When using multiple processes with uWSGI (e.g. with the --processes parameter), uWSGI will instantiate your application in its first process, and will fork() multiple times until the desired number of workers is reached.

uWSGI prefork model

This will create several copies of the first process. Each of them will be a fully instantiated web application ready to serve connections. Given the way fork() and copy-on-write work, spawning these processes will be quick and memory efficient.

This is also explained in the uWSGI's documentation.

Is this always safe?

Most of the time, it is. But there are corner cases, particularly if you make explicit use of threads in your code.

Let's look at an example. At ticketea, we're trying to rely on managed services as much as possible. For this reason, we're migrating to Google Cloud Stackdriver logging using its python logging library.
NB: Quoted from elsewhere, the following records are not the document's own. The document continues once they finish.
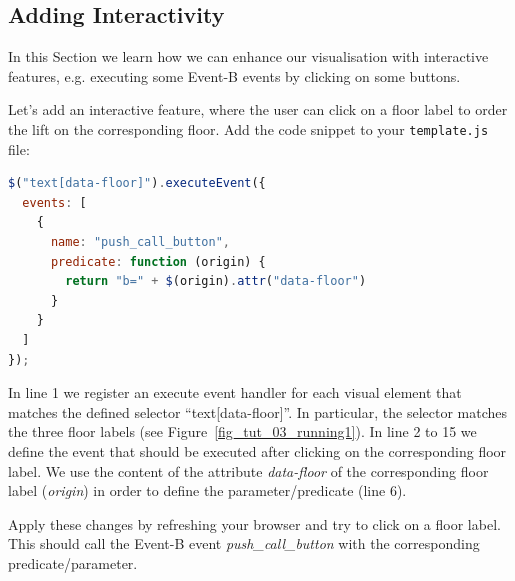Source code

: \subsection{Adding Interactivity}

In this Section we learn how we can enhance our visualisation with interactive features, e.g. executing some Event-B events by clicking on some buttons.

Let's add an interactive feature, where the user can click on a floor label to order the lift on the corresponding floor.
Add the code snippet to your \texttt{template.js} file:
\newpage
\begin{lstlisting}[language=JavaScript, caption={Example of an Interactive Feature (JavaScript)}]
$("text[data-floor]").executeEvent({
  events: [
    {
      name: "push_call_button", 
      predicate: function (origin) {
        return "b=" + $(origin).attr("data-floor")
      }
    }
  ]
});
\end{lstlisting}
In line 1 we register an execute event handler for each visual element that matches the defined selector ``text[data-floor]''.
In particular, the selector matches the three floor labels (see Figure~\ref{fig_tut_03_running1}).
In line 2 to 15 we define the event that should be executed after clicking on the corresponding floor label.
We use the content of the attribute \textit{data-floor} of the corresponding floor label (\textit{origin}) in order to define the parameter/predicate (line 6).

Apply these changes by refreshing your browser and try to click on a floor label.
This should call the Event-B event \textit{push\_call\_button} with the corresponding predicate/parameter.

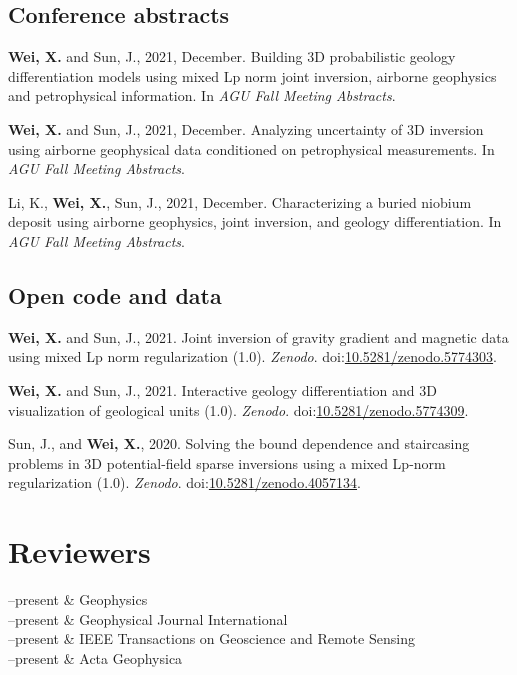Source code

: \documentclass[11pt, a4paper]{article}
\newcommand{\LastName}{Wei}
\newcommand{\Initials}{X}
\newcommand{\Wei}{\textbf{\LastName, \Initials.}}  %
\newcommand{\WeiSun}{\textbf{\LastName, \Initials.} and Sun, J.}  %
\newcommand{\Duration}[2]{\fontsize{10pt}{0}\selectfont #1--#2}
\newcommand{\DOI}[1]{doi:\href{https://doi.org/#1}{#1}}
\begin{document}
\subsection*{Conference abstracts}
\begin{etaremune}
	
	\item 
	\WeiSun, 2021, December. Building 3D probabilistic geology differentiation models using mixed Lp norm joint inversion, airborne geophysics and petrophysical information. In \emph{AGU Fall Meeting Abstracts}.
	
	\item 
	\WeiSun, 2021, December. Analyzing uncertainty of 3D inversion using airborne geophysical data conditioned on petrophysical measurements. In \emph{AGU Fall Meeting Abstracts}.
	
	\item 
	Li, K., \Wei, Sun, J., 2021, December. Characterizing a buried niobium deposit using airborne geophysics, joint inversion, and geology differentiation. In \emph{AGU Fall Meeting Abstracts}.	
	
\end{etaremune}


\subsection*{Open code and data}
\begin{etaremune}
	
	\item 
	\WeiSun, 2021. Joint inversion of gravity gradient and magnetic data using mixed Lp norm regularization (1.0). \emph{Zenodo}. \DOI{10.5281/zenodo.5774303}.
	
	\item 
	\WeiSun, 2021. Interactive geology differentiation and 3D visualization of geological units (1.0). \emph{Zenodo}. \DOI{10.5281/zenodo.5774309}.
	
	\item 
	Sun, J., and \Wei, 2020. Solving the bound dependence and staircasing problems in 3D potential-field sparse inversions using a mixed Lp-norm regularization (1.0). \emph{Zenodo}. \DOI{10.5281/zenodo.4057134}.
	
\end{etaremune}


\section*{Reviewers}
\begin{EntriesTable}
	
	\Duration{2021}{present}  &
	Geophysics
	\\
	\Duration{2021}{present}  &
	Geophysical Journal International
	\\
	\Duration{2021}{present}  &
	IEEE Transactions on Geoscience and Remote Sensing
	\\	
	\Duration{2021}{present}  &
	Acta Geophysica

\end{EntriesTable}
\end{document}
This library creates a background thread to queue up logging calls before flushing them periodically to the stackdriver logging service. This is a good thing, because it eliminates the round-trip latency that a naive/synchronous approach would've caused for each logging call.
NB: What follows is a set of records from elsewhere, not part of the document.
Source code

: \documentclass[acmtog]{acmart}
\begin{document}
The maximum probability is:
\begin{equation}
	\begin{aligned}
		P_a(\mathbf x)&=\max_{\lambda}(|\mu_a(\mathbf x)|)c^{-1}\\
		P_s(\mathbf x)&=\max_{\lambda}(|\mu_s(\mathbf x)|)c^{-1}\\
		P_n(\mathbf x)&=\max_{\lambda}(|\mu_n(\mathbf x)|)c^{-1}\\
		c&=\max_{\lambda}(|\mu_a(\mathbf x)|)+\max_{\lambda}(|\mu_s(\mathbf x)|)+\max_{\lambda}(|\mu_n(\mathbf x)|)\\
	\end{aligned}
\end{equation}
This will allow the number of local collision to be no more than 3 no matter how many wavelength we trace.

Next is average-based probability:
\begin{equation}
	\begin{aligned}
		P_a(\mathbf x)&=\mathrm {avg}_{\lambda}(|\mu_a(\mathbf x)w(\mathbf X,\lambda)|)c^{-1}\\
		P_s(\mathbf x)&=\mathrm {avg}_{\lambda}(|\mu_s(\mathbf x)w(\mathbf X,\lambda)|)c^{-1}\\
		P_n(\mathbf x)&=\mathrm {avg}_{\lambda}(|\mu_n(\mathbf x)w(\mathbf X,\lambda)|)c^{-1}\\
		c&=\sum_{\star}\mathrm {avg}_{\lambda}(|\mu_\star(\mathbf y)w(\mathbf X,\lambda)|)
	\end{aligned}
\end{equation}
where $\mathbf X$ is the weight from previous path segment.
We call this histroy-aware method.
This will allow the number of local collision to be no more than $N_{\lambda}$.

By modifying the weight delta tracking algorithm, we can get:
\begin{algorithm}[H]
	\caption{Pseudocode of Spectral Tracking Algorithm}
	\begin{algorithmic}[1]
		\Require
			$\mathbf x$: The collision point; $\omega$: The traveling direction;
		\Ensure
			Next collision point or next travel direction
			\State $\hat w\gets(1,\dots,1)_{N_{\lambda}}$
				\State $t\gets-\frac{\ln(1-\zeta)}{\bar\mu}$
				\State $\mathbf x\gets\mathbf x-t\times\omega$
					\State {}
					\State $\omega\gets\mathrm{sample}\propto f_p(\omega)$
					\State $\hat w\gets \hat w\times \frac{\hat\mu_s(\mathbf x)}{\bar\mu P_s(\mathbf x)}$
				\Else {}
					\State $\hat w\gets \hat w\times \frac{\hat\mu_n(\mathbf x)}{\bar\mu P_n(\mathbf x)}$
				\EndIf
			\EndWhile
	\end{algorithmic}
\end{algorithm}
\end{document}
The background thread is created when the application starts in the first uWSGI process, and (by default) forking happens afterwards. Forking only creates a copy of the main thread (the background thread isn't taken along), which will effectively prevent buffers from being flushed.

Alternative 1: postfork fixups

uWSGI offers a way to execute fixup actions after fork() happens.

uWSGI postfork fixups

These fixup actions can be done using the postfork() decorator. Using this decorator, we could make sure that each worker is backed by its own background thread.

Alternative 2: Lazy Apps

uWSGI offers a way to instantiate your application after the fork() call, once for each worker.

uWSGI prefork model

This is called lazy apps mode. Using lazy apps, we can make sure that each process starts-up independently, ensuring more isolation and predictability. In the specific use case that we mentioned before, this will ensure that each process will start its own background thread.
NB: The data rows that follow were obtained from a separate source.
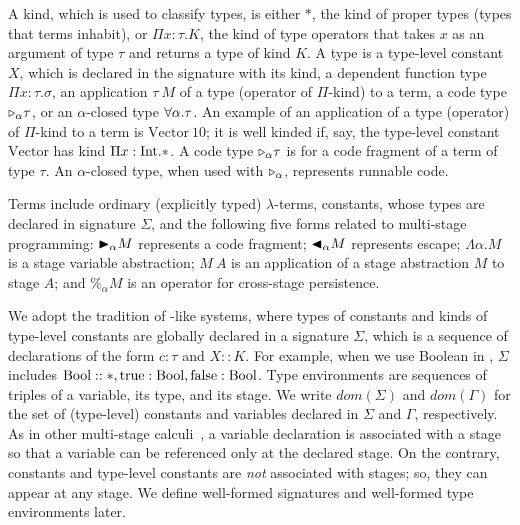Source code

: 


A kind, which is used to classify types, is either $*$, the kind of
proper types (types that terms inhabit), or $\Pi x\colon\tau.K$, the kind
of type operators that takes $x$ as an argument of type $\tau$ and returns a type
of kind $K$.
A type is a type-level constant $X$, which is declared in the signature with its kind, a dependent function type $\Pi x:\tau.\sigma$,
an application $\tau\ M$ of a type (operator of $\Pi$-kind) to a term, a code type ${\mathop{\triangleright}}_\alpha \tau$, or an $\alpha$-closed type $\forall\alpha.\tau$.
An example of an application of a type (operator) of $\Pi$-kind to a term is $\text{Vector}\ 10$; it is well kinded
if, say, the type-level constant $\text{Vector}$ has kind $\Pi x:\textrm{Int}.*$.
A code type ${\mathop{\triangleright}}_\alpha \tau$ is for a code fragment of a term of type $\tau$.
An $\alpha$-closed type, when used with ${\mathop{\triangleright}}_\alpha$, represents runnable code.



Terms include ordinary (explicitly typed) \(\lambda\)-terms, constants,
whose types are declared in signature $\Sigma$, and the following five forms
related to multi-stage programming:
${\mathop{\blacktriangleright}}_\alpha M$ represents a code fragment; ${\mathop{\blacktriangleleft}}_\alpha M$ represents escape;
$\Lambda\alpha.M$ is a stage variable abstraction;
$M\ A$ is an application of a stage abstraction $M$ to stage $A$; and
$\%_\alpha M$ is an operator for cross-stage persistence.


We adopt the tradition of \LLF-like systems, where types of constants and
kinds of type-level constants are globally declared in a signature $\Sigma$,
which is a sequence of declarations of the form $c:\tau$ and $X::K$. For
example, when we use Boolean in \LMD, $\Sigma$ includes $\textrm{Bool} :: *,
\textrm{true}:\textrm{Bool}, \textrm{false}:\textrm{Bool}$. Type environments are sequences of
triples of a variable, its type, and its stage. We write
\(\textit{dom}(\Sigma)\) and \(\textit{dom}(\Gamma)\) for the set of
(type-level) constants and variables declared in \(\Sigma\) and \(\Gamma\),
respectively. As in other multi-stage
calculi~\cite{taha2003environment,Tsukada,Hanada2014}, a variable declaration
is associated with a stage so that a variable can be referenced only at the
declared stage. On the contrary, constants and type-level constants are
\emph{not} associated with stages; so, they can appear at any stage. We
define well-formed signatures and well-formed type environments later.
Altough the lazy apps mode is safer than the default fork-after-instantiation, it comes with two drawbacks:

  • Start-up times will be (a bit) slower. Loading the application n times is slower than forking an application n times, thanks to copy-on-write. Usually, this is not a big deal.

  • It will use more memory. Each worker will be a completely separate and distinct process from the OS point of view. Less memory will be shared between them.

The difference in physical memory consumption (the RES column in top) depends on the size of the application. For a small hello world application written in Django, the difference is about +15%. For larger applications, the difference will be higher.